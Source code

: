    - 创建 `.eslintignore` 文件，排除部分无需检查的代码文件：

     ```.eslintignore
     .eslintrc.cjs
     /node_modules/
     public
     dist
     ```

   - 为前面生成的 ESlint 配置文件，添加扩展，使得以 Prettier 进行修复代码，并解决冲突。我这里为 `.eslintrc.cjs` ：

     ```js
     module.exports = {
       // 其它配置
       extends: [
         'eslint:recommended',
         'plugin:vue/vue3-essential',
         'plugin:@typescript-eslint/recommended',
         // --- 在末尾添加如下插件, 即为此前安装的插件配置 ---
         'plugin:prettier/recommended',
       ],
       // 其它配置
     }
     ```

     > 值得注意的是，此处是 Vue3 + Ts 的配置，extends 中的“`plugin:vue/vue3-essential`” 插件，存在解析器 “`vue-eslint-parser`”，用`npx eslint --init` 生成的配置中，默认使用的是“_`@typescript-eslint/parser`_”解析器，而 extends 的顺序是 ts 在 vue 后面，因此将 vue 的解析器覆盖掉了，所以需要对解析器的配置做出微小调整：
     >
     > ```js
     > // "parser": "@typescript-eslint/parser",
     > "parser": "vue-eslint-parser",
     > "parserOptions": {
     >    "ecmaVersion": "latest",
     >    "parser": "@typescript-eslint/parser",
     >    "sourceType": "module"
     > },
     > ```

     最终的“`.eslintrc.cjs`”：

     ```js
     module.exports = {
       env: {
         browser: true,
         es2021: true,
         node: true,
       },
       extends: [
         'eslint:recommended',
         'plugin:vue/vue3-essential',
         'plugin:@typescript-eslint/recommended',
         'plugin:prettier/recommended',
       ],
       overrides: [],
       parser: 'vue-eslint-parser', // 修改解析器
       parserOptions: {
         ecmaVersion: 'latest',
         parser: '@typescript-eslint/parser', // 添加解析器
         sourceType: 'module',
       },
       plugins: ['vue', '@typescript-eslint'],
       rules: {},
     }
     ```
-=-=-
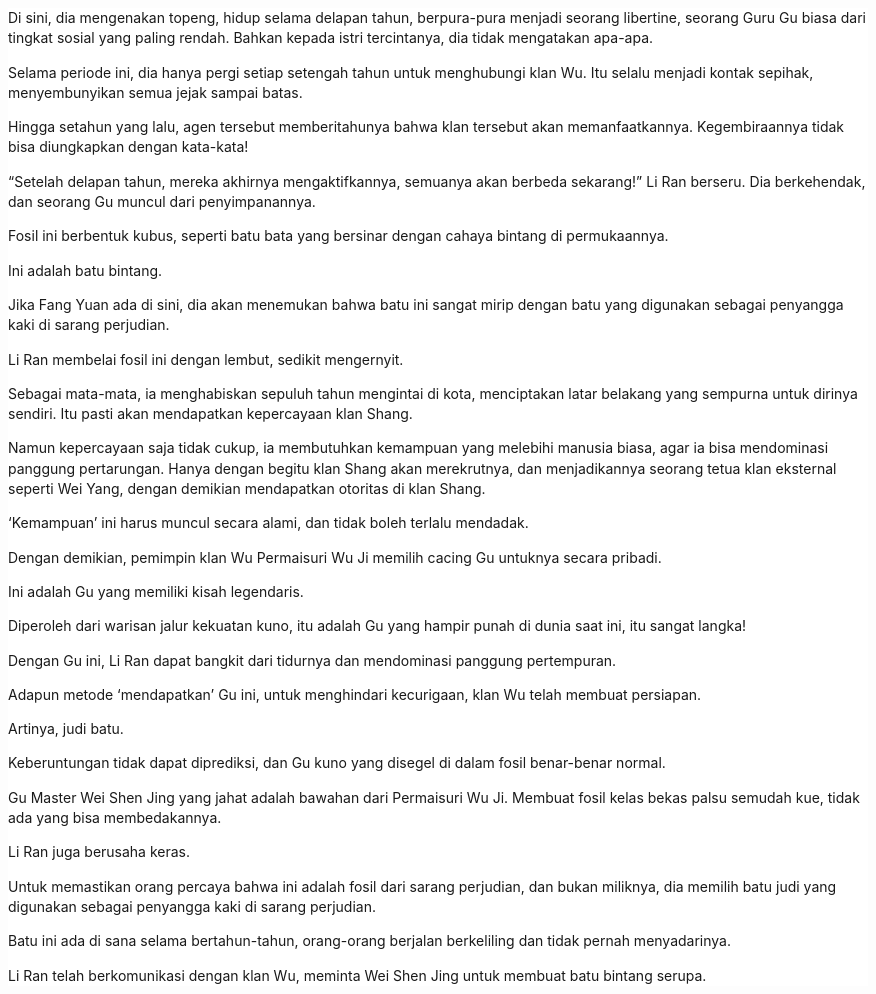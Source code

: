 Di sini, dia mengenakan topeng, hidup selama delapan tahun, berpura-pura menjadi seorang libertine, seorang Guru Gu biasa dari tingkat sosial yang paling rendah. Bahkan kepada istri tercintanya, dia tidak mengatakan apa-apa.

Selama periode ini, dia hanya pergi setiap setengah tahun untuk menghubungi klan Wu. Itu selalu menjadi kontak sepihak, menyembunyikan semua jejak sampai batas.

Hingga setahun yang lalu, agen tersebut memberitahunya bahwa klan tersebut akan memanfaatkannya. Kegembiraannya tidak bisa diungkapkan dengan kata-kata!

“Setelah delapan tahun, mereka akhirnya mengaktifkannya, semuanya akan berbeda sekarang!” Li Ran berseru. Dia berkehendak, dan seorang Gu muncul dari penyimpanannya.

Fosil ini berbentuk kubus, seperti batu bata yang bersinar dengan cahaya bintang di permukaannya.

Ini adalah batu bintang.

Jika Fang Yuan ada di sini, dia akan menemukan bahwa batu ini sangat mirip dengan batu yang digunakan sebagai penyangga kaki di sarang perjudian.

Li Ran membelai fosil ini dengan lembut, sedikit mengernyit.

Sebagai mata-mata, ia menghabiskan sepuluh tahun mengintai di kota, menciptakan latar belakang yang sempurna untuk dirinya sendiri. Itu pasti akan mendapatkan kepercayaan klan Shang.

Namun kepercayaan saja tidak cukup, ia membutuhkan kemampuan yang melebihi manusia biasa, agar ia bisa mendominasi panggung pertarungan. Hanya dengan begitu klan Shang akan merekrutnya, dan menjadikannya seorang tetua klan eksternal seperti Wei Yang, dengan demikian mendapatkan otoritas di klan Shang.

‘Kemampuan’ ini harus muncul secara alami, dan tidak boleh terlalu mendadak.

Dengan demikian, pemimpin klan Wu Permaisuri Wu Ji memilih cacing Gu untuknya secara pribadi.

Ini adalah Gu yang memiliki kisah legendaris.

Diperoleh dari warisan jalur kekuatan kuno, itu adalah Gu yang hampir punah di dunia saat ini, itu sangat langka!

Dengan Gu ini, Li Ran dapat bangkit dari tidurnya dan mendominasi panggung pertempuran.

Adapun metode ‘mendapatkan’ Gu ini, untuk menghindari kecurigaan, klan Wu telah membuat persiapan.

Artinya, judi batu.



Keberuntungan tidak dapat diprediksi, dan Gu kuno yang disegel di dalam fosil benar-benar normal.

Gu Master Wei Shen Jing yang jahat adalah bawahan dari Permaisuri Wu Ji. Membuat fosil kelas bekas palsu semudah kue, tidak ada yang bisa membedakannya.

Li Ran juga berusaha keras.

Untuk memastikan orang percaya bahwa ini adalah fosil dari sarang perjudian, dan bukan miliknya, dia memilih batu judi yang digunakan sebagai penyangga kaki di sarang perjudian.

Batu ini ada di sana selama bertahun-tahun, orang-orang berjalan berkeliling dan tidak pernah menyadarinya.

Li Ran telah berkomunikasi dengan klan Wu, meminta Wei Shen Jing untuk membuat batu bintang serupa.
-=-=-
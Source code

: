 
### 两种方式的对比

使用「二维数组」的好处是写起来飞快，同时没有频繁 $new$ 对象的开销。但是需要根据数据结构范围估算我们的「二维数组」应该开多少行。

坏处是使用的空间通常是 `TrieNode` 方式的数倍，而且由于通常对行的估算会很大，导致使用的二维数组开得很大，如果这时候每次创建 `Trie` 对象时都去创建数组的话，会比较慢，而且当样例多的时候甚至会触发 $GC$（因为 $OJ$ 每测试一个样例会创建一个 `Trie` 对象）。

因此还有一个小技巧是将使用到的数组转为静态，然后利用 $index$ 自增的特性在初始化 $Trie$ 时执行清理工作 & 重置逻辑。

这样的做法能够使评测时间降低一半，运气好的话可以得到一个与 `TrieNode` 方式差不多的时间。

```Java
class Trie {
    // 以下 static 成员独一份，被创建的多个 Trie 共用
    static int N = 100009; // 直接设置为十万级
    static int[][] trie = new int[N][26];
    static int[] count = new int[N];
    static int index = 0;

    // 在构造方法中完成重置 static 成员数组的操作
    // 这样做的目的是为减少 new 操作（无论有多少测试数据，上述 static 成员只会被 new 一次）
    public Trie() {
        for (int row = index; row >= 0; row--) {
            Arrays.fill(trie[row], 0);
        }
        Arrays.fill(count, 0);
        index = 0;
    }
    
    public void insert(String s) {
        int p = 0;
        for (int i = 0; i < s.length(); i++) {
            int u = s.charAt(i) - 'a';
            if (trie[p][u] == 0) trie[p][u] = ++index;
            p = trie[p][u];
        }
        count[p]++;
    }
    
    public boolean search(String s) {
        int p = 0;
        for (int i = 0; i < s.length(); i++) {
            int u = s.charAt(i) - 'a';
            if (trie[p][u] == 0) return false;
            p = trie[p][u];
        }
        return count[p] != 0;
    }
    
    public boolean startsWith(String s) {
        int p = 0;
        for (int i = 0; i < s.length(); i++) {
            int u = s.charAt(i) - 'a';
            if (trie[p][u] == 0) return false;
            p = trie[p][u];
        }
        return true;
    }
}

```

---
-=-=-
▸ TASK BRIEF: Every line of the listing above that includes "sourceType" should be copied out.

▸ EXERCISE ANSWER:
     >    "sourceType": "module"
         sourceType: 'module',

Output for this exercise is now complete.